A full realization of what the daybed could be came to the fore outdoors, where it can take on a seductive look.

Recently featured in Gump's catalog ( was the glamorous Sulu canopy, a four-post daybed crafted from Philippine mahogany with gridlike insets of woven abaca on the sides and front base. Fitted with a thick mattress and appointed with back cushions and throw pillows, it's topped with a billowy sheer cotton canopy, and the look can evoke South Beach to South Seas.

At $999.99 (reduced from $1,995), the Sulu is a more affordable version of the glam canopied four-post that Richard Frinier designed for Dedon in 2003. That romantic piece, with its Moorish-style weave of Hularo, a resin fiber, was designed, as Frinier said, "with the same comfort level as an indoor bed."
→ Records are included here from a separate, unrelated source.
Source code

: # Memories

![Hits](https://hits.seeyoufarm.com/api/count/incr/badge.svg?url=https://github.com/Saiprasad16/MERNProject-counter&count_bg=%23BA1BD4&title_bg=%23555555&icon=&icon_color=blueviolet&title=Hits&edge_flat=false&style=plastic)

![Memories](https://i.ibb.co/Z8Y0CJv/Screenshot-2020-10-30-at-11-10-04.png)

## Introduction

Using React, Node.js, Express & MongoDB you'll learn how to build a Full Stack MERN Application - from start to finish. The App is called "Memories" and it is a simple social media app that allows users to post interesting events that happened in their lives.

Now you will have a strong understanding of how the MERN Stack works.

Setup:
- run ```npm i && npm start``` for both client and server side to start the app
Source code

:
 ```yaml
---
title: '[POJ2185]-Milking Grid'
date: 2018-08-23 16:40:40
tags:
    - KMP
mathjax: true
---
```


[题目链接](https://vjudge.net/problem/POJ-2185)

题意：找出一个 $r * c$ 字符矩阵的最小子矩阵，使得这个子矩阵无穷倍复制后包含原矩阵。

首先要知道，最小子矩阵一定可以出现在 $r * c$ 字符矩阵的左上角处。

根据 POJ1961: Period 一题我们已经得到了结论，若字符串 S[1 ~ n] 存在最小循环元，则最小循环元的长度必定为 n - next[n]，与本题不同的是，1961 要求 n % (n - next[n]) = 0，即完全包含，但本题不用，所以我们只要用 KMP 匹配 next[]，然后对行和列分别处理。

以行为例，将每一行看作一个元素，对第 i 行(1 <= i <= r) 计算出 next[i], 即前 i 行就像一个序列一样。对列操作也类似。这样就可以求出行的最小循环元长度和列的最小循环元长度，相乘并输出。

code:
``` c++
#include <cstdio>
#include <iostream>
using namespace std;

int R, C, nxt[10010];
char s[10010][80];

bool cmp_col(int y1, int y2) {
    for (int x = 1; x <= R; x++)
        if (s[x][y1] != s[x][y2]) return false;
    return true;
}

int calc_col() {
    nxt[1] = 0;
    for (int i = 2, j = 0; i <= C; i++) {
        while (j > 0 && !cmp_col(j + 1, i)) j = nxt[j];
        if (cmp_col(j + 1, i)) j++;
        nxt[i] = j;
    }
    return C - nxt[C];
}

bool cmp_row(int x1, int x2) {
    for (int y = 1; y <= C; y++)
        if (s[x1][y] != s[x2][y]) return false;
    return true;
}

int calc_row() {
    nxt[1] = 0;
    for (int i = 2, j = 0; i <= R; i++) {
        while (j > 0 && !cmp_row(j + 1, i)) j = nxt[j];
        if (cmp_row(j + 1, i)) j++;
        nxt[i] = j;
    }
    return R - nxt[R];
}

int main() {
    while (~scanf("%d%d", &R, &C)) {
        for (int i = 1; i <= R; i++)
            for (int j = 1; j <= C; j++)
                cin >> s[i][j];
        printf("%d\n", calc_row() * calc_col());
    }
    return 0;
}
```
The fact that such sophisticated daybeds are available for furnishing outdoor rooms attests to their trend status.

"The reason . . . daybeds are so popular is because they do double duty," says Tom Delavan, editor at large for Domino magazine. "By definition, a daybed is a bed and seating."

"They're really great for studio apartments, where there's no room both for sofas and beds," Delavan says. Affordability is another selling point, at just under $400 for the low end to about $2,500, with an average between $1,000 and $1,500.

And with styling that ranges from simple to sumptuous, streamlined to cottage-style to baroque, daybeds easily move into family rooms or dens, sunrooms, home offices, guest bedrooms, even living rooms.

From retailers such as Crate & Barrel, Pottery Barn, West Elm and Horchow Home, you'll find cottage country with beadboard panels and wood finials, slipcovered models that feature machine-washable covers, classic curvy sleighs, bamboo look-alikes, midcentury modern styles that often are upholstered, and canopied versions that resemble scaled-down four-poster beds.

The range of current styles may surprise those who recall Grandma's uncomfortable Victorian-inspired metal daybeds or unadorned pieces that were no more than mattresses on casters. But the design roots are rich.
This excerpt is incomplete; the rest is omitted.